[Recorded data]
# # # # #

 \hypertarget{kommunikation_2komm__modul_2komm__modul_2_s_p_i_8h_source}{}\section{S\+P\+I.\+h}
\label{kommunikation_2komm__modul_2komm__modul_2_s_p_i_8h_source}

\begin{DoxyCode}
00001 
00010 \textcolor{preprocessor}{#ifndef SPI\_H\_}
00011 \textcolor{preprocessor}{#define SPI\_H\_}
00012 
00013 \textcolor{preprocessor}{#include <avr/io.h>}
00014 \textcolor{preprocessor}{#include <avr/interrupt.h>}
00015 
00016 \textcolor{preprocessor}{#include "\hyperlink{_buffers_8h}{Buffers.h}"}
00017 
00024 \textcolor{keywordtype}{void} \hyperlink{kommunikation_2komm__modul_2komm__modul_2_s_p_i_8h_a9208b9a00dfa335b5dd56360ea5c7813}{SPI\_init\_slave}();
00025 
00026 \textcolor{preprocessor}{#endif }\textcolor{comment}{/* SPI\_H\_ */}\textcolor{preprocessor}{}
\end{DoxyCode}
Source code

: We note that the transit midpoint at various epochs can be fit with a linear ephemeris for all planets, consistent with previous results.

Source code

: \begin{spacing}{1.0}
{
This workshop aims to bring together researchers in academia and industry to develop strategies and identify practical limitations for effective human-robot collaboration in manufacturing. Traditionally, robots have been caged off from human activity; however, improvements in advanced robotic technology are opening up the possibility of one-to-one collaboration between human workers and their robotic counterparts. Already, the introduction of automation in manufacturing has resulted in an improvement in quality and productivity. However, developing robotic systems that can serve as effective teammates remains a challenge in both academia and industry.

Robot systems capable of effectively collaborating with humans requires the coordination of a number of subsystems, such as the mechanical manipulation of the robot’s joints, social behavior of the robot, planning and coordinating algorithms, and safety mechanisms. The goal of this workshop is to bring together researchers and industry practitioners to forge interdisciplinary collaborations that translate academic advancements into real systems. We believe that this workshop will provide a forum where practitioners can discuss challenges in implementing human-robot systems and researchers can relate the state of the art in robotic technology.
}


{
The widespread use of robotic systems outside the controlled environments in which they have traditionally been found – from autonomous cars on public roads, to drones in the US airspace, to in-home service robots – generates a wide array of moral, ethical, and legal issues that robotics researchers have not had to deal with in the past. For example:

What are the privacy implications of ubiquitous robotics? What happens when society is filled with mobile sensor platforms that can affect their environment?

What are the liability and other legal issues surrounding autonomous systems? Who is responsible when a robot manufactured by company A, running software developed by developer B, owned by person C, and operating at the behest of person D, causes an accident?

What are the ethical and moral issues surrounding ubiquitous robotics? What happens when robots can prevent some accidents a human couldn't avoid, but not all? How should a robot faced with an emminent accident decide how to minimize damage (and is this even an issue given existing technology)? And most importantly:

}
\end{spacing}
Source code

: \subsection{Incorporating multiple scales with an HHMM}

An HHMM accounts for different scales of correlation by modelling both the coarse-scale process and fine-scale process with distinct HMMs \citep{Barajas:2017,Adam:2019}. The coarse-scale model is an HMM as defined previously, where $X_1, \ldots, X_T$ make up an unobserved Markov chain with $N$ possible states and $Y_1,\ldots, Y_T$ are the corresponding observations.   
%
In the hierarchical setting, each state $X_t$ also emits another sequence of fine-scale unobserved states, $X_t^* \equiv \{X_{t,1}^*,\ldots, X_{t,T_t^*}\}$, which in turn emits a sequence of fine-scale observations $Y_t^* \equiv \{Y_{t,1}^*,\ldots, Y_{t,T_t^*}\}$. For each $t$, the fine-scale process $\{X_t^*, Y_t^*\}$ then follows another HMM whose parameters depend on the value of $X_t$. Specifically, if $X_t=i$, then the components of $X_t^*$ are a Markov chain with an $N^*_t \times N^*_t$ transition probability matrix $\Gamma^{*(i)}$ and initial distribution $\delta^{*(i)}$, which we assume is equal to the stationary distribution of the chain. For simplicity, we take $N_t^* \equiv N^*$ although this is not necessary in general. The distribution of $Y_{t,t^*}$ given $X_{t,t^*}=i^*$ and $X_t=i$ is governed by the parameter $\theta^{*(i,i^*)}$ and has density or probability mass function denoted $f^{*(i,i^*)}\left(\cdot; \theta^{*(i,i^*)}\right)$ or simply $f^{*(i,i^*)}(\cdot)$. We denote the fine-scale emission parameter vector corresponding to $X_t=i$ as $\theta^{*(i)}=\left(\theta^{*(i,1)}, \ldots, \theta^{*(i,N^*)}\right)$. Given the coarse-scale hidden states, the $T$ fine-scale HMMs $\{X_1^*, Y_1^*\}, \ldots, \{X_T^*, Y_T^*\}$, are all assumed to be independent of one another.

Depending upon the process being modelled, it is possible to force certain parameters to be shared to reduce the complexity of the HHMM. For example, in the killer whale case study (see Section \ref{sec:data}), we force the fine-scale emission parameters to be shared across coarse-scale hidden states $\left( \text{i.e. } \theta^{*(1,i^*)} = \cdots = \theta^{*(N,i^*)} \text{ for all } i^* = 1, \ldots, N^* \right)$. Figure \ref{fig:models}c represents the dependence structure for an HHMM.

# # # # #

> **Work instructions**
If a line of the records above holds the word "hyperlink", show it.

> **Solution to the problem**
00016 \textcolor{preprocessor}{#include "\hyperlink{_buffers_8h}{Buffers.h}"}
00024 \textcolor{keywordtype}{void} \hyperlink{kommunikation_2komm__modul_2komm__modul_2_s_p_i_8h_a9208b9a00dfa335b5dd56360ea5c7813}{SPI\_init\_slave}();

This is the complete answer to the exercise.